Tuesday, March 21, 2017

Villains for Your Stories 2 - Motivations

When you have a monster as the villain in your story, motivation is unnecessary. The beast can be considered a force of nature, a killing machine. Similarly, a lot of the human monsters, like serial killers, don't need a motivation. They are different from the rest of us, and we can watch their violence with complete belief. As with hurricanes and death-dealing meteorites, we may feel fear, desperation, and anxiety, but we won't feel any empathy.

As I've been digging into villains, many of them do inspire empathy — to the point of becoming tragic heroes, like the original King Kong.
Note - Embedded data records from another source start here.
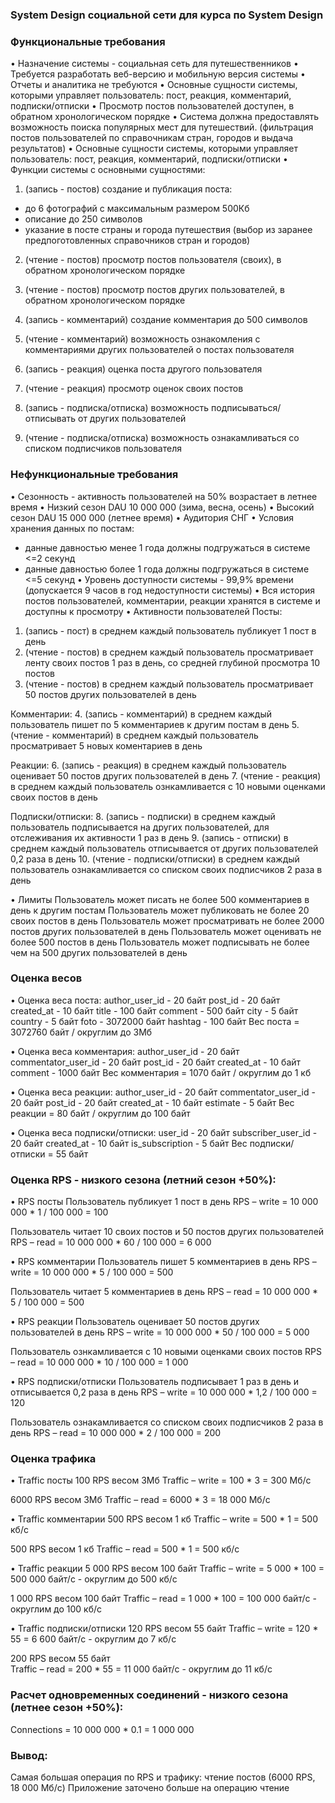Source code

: ### System Design социальной сети для курса по System Design

### Функциональные требования 
• Назначение системы - социальная сеть для путешественников
• Требуется разработать веб-версию и мобильную версия системы
• Отчеты и аналитика не требуются
• Основные сущности системы, которыми управляет пользователь: пост, реакция, комментарий, подписки/отписки
• Просмотр постов пользователей доступен, в обратном хронологическом порядке 
• Система должна предоставлять возможность поиска популярных мест для путешествий. (фильтрация постов пользователей по справочникам стран, городов и выдача результатов)
• Основные сущности системы, которыми управляет пользователь: пост, реакция, комментарий, подписки/отписки
• Функции системы с основными сущностями:
1. (запись - постов) создание и публикация поста: 
- до 6 фотографий с максимальным размером 500Кб
- описание до 250 символов 
- указание в посте страны и города путешествия (выбор из заранее предпоготовленных справочников стран и городов)   
2. (чтение - постов) просмотр постов пользователя (своих), в обратном хронологическом порядке 
3. (чтение - постов) просмотр постов других пользователей, в обратном хронологическом порядке

4. (запись - комментарий) создание комментария до 500 символов
5. (чтение - комментарий) возможность ознакомления с комментариями других пользователей о постах пользователя

6. (запись - реакция) оценка поста другого пользователя
7. (чтение - реакция) просмотр оценок своих постов

8. (запись - подписка/отписка) возможность подписываться/отписывать от других пользователей
9. (чтение - подписка/отписка) возможность ознакамливаться со списком подписчиков пользователя



### Нефункциональные требования
• Сезонность - активность пользователей на 50% возрастает в летнее время
• Низкий сезон DAU 10 000 000 (зима, весна, осень)
• Высокий сезон DAU 15 000 000 (летнее время)
• Аудитория СНГ
• Условия хранения данных по постам: 
- данные давностью менее 1 года должны подгружаться в системе <=2 секунд
- данные давностью более 1 года должны подгружаться в системе <=5 секунд
• Уровень доступности системы - 99,9% времени (допускается 9 часов в год недоступности системы)
• Вся история постов пользователей, комментарии, реакции хранятся в системе и доступны к просмотру
• Активности пользователей
Посты:
1. (запись - пост) в среднем каждый пользователь публикует 1 пост в день
2. (чтение - постов) в среднем каждый пользователь просматривает ленту своих постов 1 раз в день, со средней глубиной просмотра 10 постов 
3. (чтение - постов) в среднем каждый пользователь просматривает 50 постов других пользователей в день

Комментарии:
4. (запись - комментарий) в среднем каждый пользователь пишет по 5 комментариев к другим постам в день
5. (чтение - комментарий) в среднем каждый пользователь просматривает 5 новых коментариев в день

Реакции:
6. (запись - реакция) в среднем каждый пользователь оценивает 50 постов других пользователей в день
7. (чтение - реакция) в среднем каждый пользователь ознкамливается с 10 новыми оценками своих постов в день

Подписки/отписки:
8. (запись - подписки) в среднем каждый пользователь подписывается на других пользователей, для отслеживания их активности 1 раз в день
9. (запись - отписки) в среднем каждый пользователь отписывается от других пользователей 0,2 раза в день
10. (чтение - подписки/отписки) в среднем каждый пользователь ознакамливается со списком своих подписчиков 2 раза в день

• Лимиты 
Пользователь может писать не более 500 комментариев в день к другим постам
Пользователь может публиковать не более 20 своих постов в день
Пользователь может просматривать не более 2000 постов других пользователей в день
Пользователь может оценивать не более 500 постов в день
Пользователь может подписывать не более чем на 500 других пользователей в день


### Оценка весов
• Оценка веса поста:
author_user_id - 20 байт
post_id - 20 байт
created_at - 10 байт
title - 100 байт
comment - 500 байт
city - 5 байт
country - 5 байт
foto - 3072000 байт
hashtag - 100 байт
Вес поста = 3072760 байт / округлим до 3Мб

• Оценка веса комментария:
author_user_id - 20 байт
commentator_user_id - 20 байт
post_id - 20 байт
created_at - 10 байт
comment - 1000 байт
Вес комментария = 1070 байт / округлим до 1 кб

• Оценка веса реакции:
author_user_id - 20 байт
commentator_user_id - 20 байт
post_id - 20 байт
created_at - 10 байт
estimate - 5 байт
Вес реакции = 80 байт / округлим до 100 байт 

• Оценка веса подписки/отписки:
user_id - 20 байт
subscriber_user_id - 20 байт
created_at - 10 байт
is_subscription - 5 байт
Вес подписки/отписки = 55 байт  



### Оценка RPS - низкого сезона (летний сезон +50%):
• RPS посты 
Пользователь публикует 1 пост в день
RPS – write = 10 000 000 * 1 / 100 000 = 100

Пользователь читает 10 своих постов и 50 постов других пользователей
RPS – read = 10 000 000 * 60 / 100 000 = 6 000


• RPS комментарии 
Пользователь пишет 5 комментариев в день
RPS – write = 10 000 000 * 5 / 100 000 = 500

Пользователь читает 5 комментариев в день
RPS – read = 10 000 000 * 5 / 100 000 = 500


• RPS реакции 
Пользователь оценивает 50 постов других пользователей в день
RPS – write = 10 000 000 * 50 / 100 000 = 5 000

Пользователь ознкамливается с 10 новыми оценками своих постов
RPS – read = 10 000 000 * 10 / 100 000 = 1 000


• RPS подписки/отписки 
Пользователь подписывает 1 раз в день и отписывается 0,2 раза в день
RPS – write = 10 000 000 * 1,2 / 100 000 = 120

Пользователь ознакамливается со списком своих подписчиков 2 раза в день
RPS – read = 10 000 000 * 2 / 100 000 = 200 


### Оценка трафика
• Traffic посты 
100 RPS весом 3Мб 
Traffic – write = 100 * 3 = 300 Мб/c

6000 RPS весом 3Мб 
Traffic – read = 6000 * 3 = 18 000 Mб/c


• Traffic комментарии 
500 RPS весом 1 кб 
Traffic – write = 500 * 1 = 500 кб/c

500 RPS весом 1 кб 
Traffic – read = 500 * 1 = 500 кб/c 


• Traffic реакции 
5 000 RPS весом 100 байт
Traffic – write = 5 000 * 100 = 500 000 байт/c - округлим до 500 кб/c  

1 000 RPS весом 100 байт
Traffic – read = 1 000 * 100 = 100 000 байт/c - округлим до 100 кб/c  


• Traffic подписки/отписки 
120 RPS весом 55 байт 
Traffic – write = 120 * 55 = 6 600 байт/c - округлим до 7 кб/c 

200 RPS весом 55 байт  
Traffic – read = 200 * 55 = 11 000 байт/c - округлим до 11 кб/c 


### Расчет одновременных соединений - низкого сезона (летнее сезон +50%):
Connections = 10 000 000 * 0.1 = 1 000 000 


### Вывод: 
Самая большая операция по RPS и трафику: чтение постов (6000 RPS, 18 000 Mб/c)
Приложение заточено больше на операцию чтение 
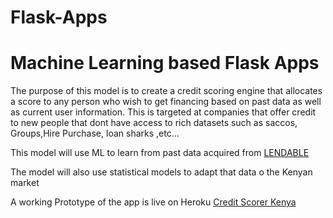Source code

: # Flask-Apps
<h1>Machine Learning based Flask Apps</h1>
<p>The purpose of this model is to create a credit scoring engine that allocates a score to any person who wish to get financing based on past data as well as current user information. This is targeted at companies that offer credit to new people that dont have access to rich datasets such as saccos, Groups,Hire Purchase, loan sharks ,etc...</p>
 <p> This model will use ML to learn from past data  acquired from <a href ="https://www.lendingclub.com/info/download-data.action" >LENDABLE</a></p>
<p> The model will also use statistical models to adapt that data o the Kenyan market </p>
<p>A working Prototype of the app is live on Heroku <a href = "https://blooming-falls-37928.herokuapp.com">Credit Scorer Kenya</a></p>
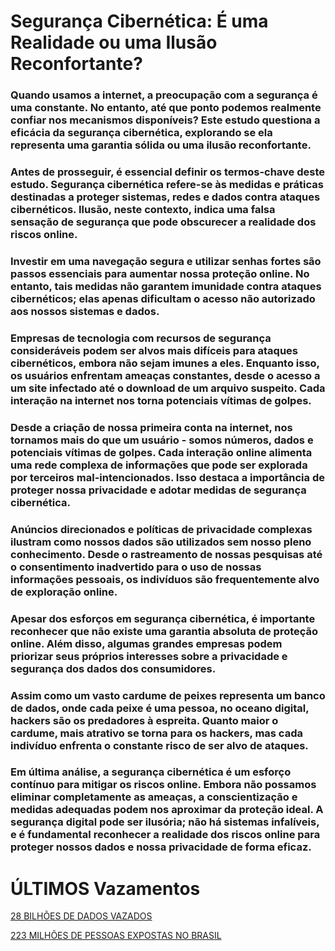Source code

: #
# **Segurança Cibernética: É uma Realidade ou uma Ilusão Reconfortante?**

### Quando usamos a internet, a preocupação com a segurança é uma constante. No entanto, até que ponto podemos realmente confiar nos mecanismos disponíveis? Este estudo questiona a eficácia da segurança cibernética, explorando se ela representa uma garantia sólida ou uma ilusão reconfortante.

### Antes de prosseguir, é essencial definir os termos-chave deste estudo. Segurança cibernética refere-se às medidas e práticas destinadas a proteger sistemas, redes e dados contra ataques cibernéticos. Ilusão, neste contexto, indica uma falsa sensação de segurança que pode obscurecer a realidade dos riscos online.

### Investir em uma navegação segura e utilizar senhas fortes são passos essenciais para aumentar nossa proteção online. No entanto, tais medidas não garantem imunidade contra ataques cibernéticos; elas apenas dificultam o acesso não autorizado aos nossos sistemas e dados.

### Empresas de tecnologia com recursos de segurança consideráveis podem ser alvos mais difíceis para ataques cibernéticos, embora não sejam imunes a eles. Enquanto isso, os usuários enfrentam ameaças constantes, desde o acesso a um site infectado até o download de um arquivo suspeito. Cada interação na internet nos torna potenciais vítimas de golpes.

### Desde a criação de nossa primeira conta na internet, nos tornamos mais do que um usuário - somos números, dados e potenciais vítimas de golpes. Cada interação online alimenta uma rede complexa de informações que pode ser explorada por terceiros mal-intencionados. Isso destaca a importância de proteger nossa privacidade e adotar medidas de segurança cibernética.

### Anúncios direcionados e políticas de privacidade complexas ilustram como nossos dados são utilizados sem nosso pleno conhecimento. Desde o rastreamento de nossas pesquisas até o consentimento inadvertido para o uso de nossas informações pessoais, os indivíduos são frequentemente alvo de exploração online.

### Apesar dos esforços em segurança cibernética, é importante reconhecer que não existe uma garantia absoluta de proteção online. Além disso, algumas grandes empresas podem priorizar seus próprios interesses sobre a privacidade e segurança dos dados dos consumidores.

### Assim como um vasto cardume de peixes representa um banco de dados, onde cada peixe é uma pessoa, no oceano digital, hackers são os predadores à espreita. Quanto maior o cardume, mais atrativo se torna para os hackers, mas cada indivíduo enfrenta o constante risco de ser alvo de ataques.

### Em última análise, a segurança cibernética é um esforço contínuo para mitigar os riscos online. Embora não possamos eliminar completamente as ameaças, a conscientização e medidas adequadas podem nos aproximar da proteção ideal. A segurança digital pode ser ilusória; não há sistemas infalíveis, e é fundamental reconhecer a realidade dos riscos online para proteger nossos dados e nossa privacidade de forma eficaz.

##


# ÚLTIMOS Vazamentos

[28 BILHÕES DE DADOS VAZADOS](https://sbtnews.sbt.com.br/noticia/tecnologia/maior-vazamento-de-dados-da-historia-registra-28-bilhoes-de-contas-expostas)

[223 MILHÕES DE PESSOAS EXPOSTAS NO BRASIL](https://gizmodo.uol.com.br/novo-supervazamento-expoe-dados-de-toda-a-populacao-do-brasil/)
Watching one of the first Have Gun - Will Travel episodes, it occurred to me I still worried about the villain, Manfred Holt, long after the story was finished.

Here was a gunslinger who had killed eight men, but he escaped cleverly, cared about his wife and child, was articulate, saved the hero from certain death when he could've gotten away, and held to his own code. He never shot an unarmed man.

The problem was, the slightest offense would lead him to violence, and he gave no consideration for men whose skills with a gun were far below his own. When asked why he didn't just scale his outrage to a fistfight, he said he wasn't very good at fighting that way. Even so, might have escaped the consequences of his actions if he'd been willing to promise he wouldn't hunt down and kill a man who had been a witness against him. He couldn't do that. It would be a lie.

So, even with the kind of villain that is usually reduced to a cartoon, complexity can be worked in, resulting in a memorable character. (Of course, it didn't hurt that Manfred was played by Charles Bronson.)

So, one motivation that can work for a villain is a distorted and inflexible sense of honor.

Another motivation that can create a memorable villain is the need for completion of some sort. This may be tied to a humiliation or a vendetta or an ancient wound. The idea that a group of people must pay for a historical wrong (mistreatment of family members, taking of land, or impoverishment) can drive a villain to what they see as vigilante justice. This can resonate with views of wars between people and provide insights about the human drive for revenge.

Now, the hero might have this kind of motivation, too, but villains usually add a distorting ripple by either making it a grudge that reaches too far into the past or by delivering punishment to an innocent person or meting out punishment that is disproportional.

Trickier is a villain motivated seek to still the voices in his/her head. It needs to be tied to a trauma with which the audience can identify, and often must be presented to them with some immediacy. Again, it must be clear that the victims are innocent or the attacks are out of proportion to the suffering. Getting the balance on the latter right can be very difficult.

The villain may be acting out of loneliness or the need to love. Consider a woman who has been widowed, left without the love of her life. For her to become a stalker, perhaps based on misinterpreting a kindness, could create a distinct and engaging villain.



When the villain is taking on an organization or society so as to be heard, particularly after having made reasonable attempts, people are likely to have empathy, especially if they have had similar experience of exclusion and dismissal. But the direction of the evil acts must be toward representatives who don't deserve the punishment.

Of course, the old standby of any of the seven deadly sins (especially greed) out of control in an otherwise charming person can make for a strong villain. But work is necessary if you want a villain as compelling as Manfred. If a villain goes after a rich person for a small portion of their wealth so that he/she can pay for a child's operation, the balance might shift toward the villain. But explore and test until you find the place near middle point where readers can almost can see the villain's side.




Likability can help gain empathy. Talent and humor can make any character more likable. Even someone as horrible as Hannibal Lector.

Once a good motivation is thought through, it must be presented with human moments. This is often done in good films where just the look on the villain's face tells you that he or she is feeling for the opponent or reconsidering the action or briefly overwhelmed by regret. In novels, too often the writers try and build the case with back story or dialogue alone. Creating a reader experience that is in the moment and based on a gesture that exposes the inner life of the villain is a better way to do the job.